I unfolded it and read, “‘I will drink life to the lees/ To strive, to seek, to find and not to yield.’ You wrote these?”

He nodded.

“They’re very fine,” said Elizabeth.

“It suits you well,” I said.

“We’ll miss you on your journey,” Elizabeth told him.

“And I’ll miss you on yours,” he replied. “I wish my father and I were going to Italy and not Holland. I’ve heard the winters can be quite dismal.”

“I wish you were coming with us,” she said.

He blushed. “Do you?”

“Of course she does,” I said, wondering if he still harbored ambitions to win her heart. And then I added, “You’re practically a brother to her.”

I clapped him on the shoulder, and he looked at me wryly. Then we both smiled, as two friends do before a fencing match.

The rain came harder, pockmarking the lake. The wind picked up, and I felt the great cool drops against my skin. Light flickered behind the clouds.

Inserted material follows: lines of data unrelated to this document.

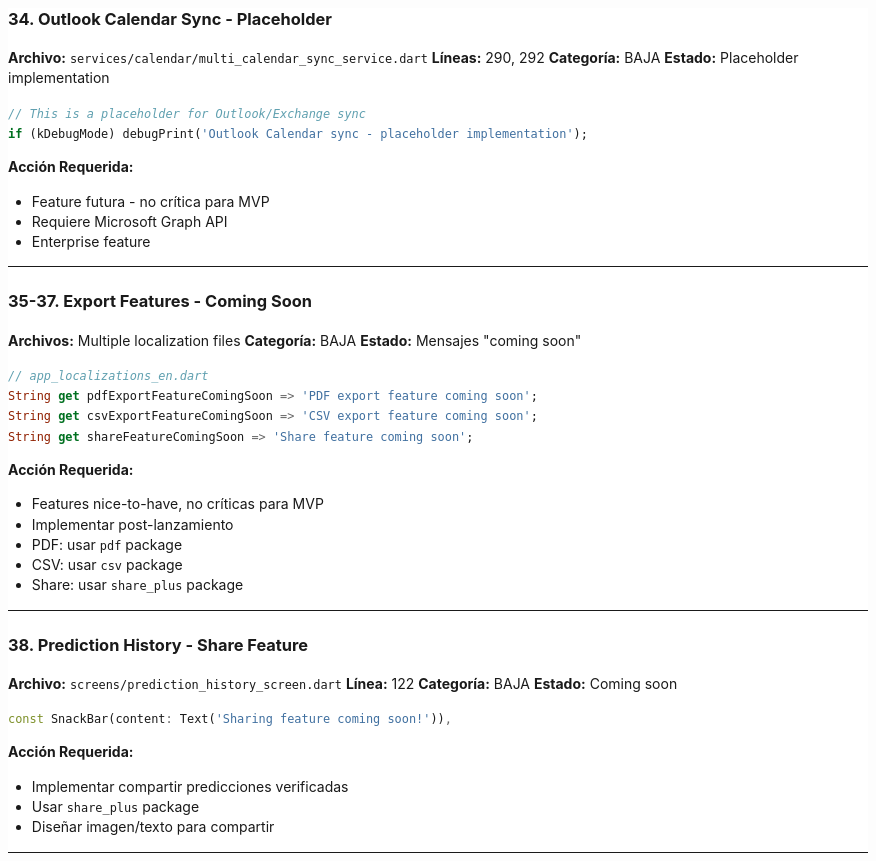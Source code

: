 ### 34. Outlook Calendar Sync - Placeholder

**Archivo:** `services/calendar/multi_calendar_sync_service.dart`
**Líneas:** 290, 292
**Categoría:** BAJA
**Estado:** Placeholder implementation

```dart
// This is a placeholder for Outlook/Exchange sync
if (kDebugMode) debugPrint('Outlook Calendar sync - placeholder implementation');
```

**Acción Requerida:**
- Feature futura - no crítica para MVP
- Requiere Microsoft Graph API
- Enterprise feature

---

### 35-37. Export Features - Coming Soon

**Archivos:** Multiple localization files
**Categoría:** BAJA
**Estado:** Mensajes "coming soon"

```dart
// app_localizations_en.dart
String get pdfExportFeatureComingSoon => 'PDF export feature coming soon';
String get csvExportFeatureComingSoon => 'CSV export feature coming soon';
String get shareFeatureComingSoon => 'Share feature coming soon';
```

**Acción Requerida:**
- Features nice-to-have, no críticas para MVP
- Implementar post-lanzamiento
- PDF: usar `pdf` package
- CSV: usar `csv` package
- Share: usar `share_plus` package

---

### 38. Prediction History - Share Feature

**Archivo:** `screens/prediction_history_screen.dart`
**Línea:** 122
**Categoría:** BAJA
**Estado:** Coming soon

```dart
const SnackBar(content: Text('Sharing feature coming soon!')),
```

**Acción Requerida:**
- Implementar compartir predicciones verificadas
- Usar `share_plus` package
- Diseñar imagen/texto para compartir

---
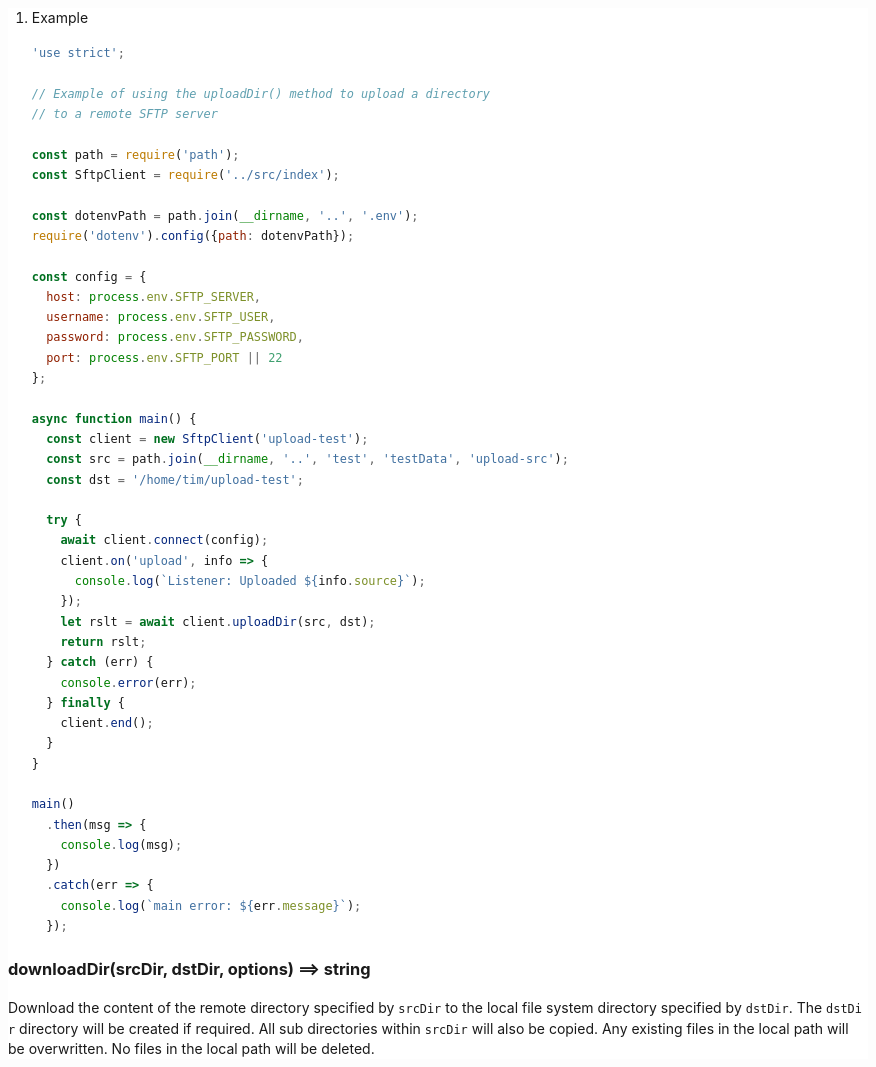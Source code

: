 1.  Example

    ```javascript
    'use strict';
    
    // Example of using the uploadDir() method to upload a directory
    // to a remote SFTP server
    
    const path = require('path');
    const SftpClient = require('../src/index');
    
    const dotenvPath = path.join(__dirname, '..', '.env');
    require('dotenv').config({path: dotenvPath});
    
    const config = {
      host: process.env.SFTP_SERVER,
      username: process.env.SFTP_USER,
      password: process.env.SFTP_PASSWORD,
      port: process.env.SFTP_PORT || 22
    };
    
    async function main() {
      const client = new SftpClient('upload-test');
      const src = path.join(__dirname, '..', 'test', 'testData', 'upload-src');
      const dst = '/home/tim/upload-test';
    
      try {
        await client.connect(config);
        client.on('upload', info => {
          console.log(`Listener: Uploaded ${info.source}`);
        });
        let rslt = await client.uploadDir(src, dst);
        return rslt;
      } catch (err) {
        console.error(err);
      } finally {
        client.end();
      }
    }
    
    main()
      .then(msg => {
        console.log(msg);
      })
      .catch(err => {
        console.log(`main error: ${err.message}`);
      });
    
    ```


<a id="orge6dce87"></a>

### downloadDir(srcDir, dstDir, options) ==> string

Download the content of the remote directory specified by `srcDir` to the local file system directory specified by `dstDir`. The `dstDir` directory will be created if required. All sub directories within `srcDir` will also be copied. Any existing files in the local path will be overwritten. No files in the local path will be deleted.
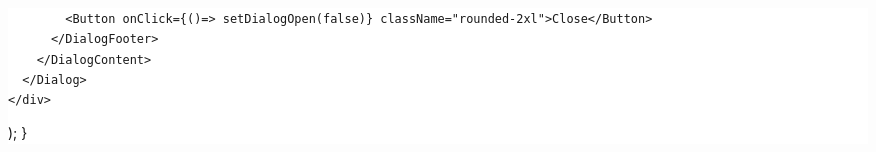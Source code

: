             <Button onClick={()=> setDialogOpen(false)} className="rounded-2xl">Close</Button>
          </DialogFooter>
        </DialogContent>
      </Dialog>
    </div>
  );
}
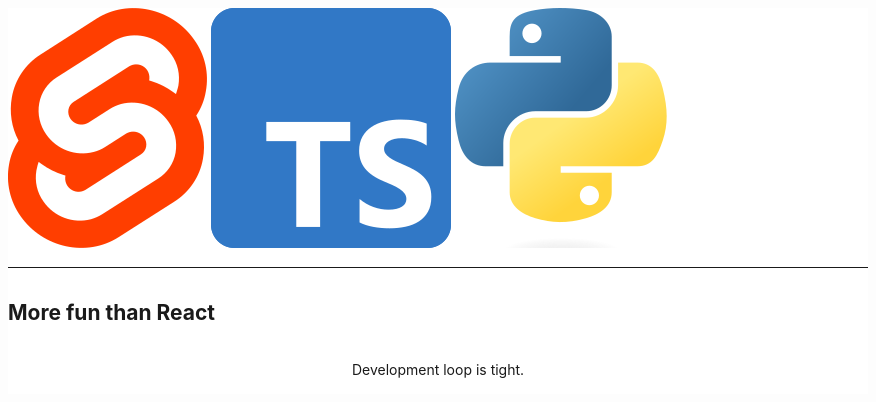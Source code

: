 <img class="" src="stack_svelte.png">
<img class="" src="stack_ts.png">
<img class=""  src="stack_python.png">
</div>

---
## More fun than React

<div style="display: flex; flex-direction: column; flex: 1; height: 100%; align-items: center; justify-content: space-evenly;">
<p>Development loop is tight.</p>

“You should come in now,” Father said, joining us on the balcony. “You’ll be soaked in a minute.”

“That lightning,” I asked him, “what form of matter is it?”

“Electricity,” he said. “A discharge of energy between oppositely charged particles. It’s a relatively new science, a potent and promising one.”

A great fork suddenly impaled the lake. From the sky came a deafening crack, like someone taking a chisel to the very heavens. There was another flash, and about fifty yards along our shoreline a massive oak erupted in a stream of blinding fire. When the light vanished, the tree was nothing more than a blasted stump.

“Come inside, Victor,” Elizabeth said from the doorway, and held out her hand to me. But I hesitated.

“Yes,” I said, “in just a moment.” And I turned back to the storm and thought: Such astonishing power.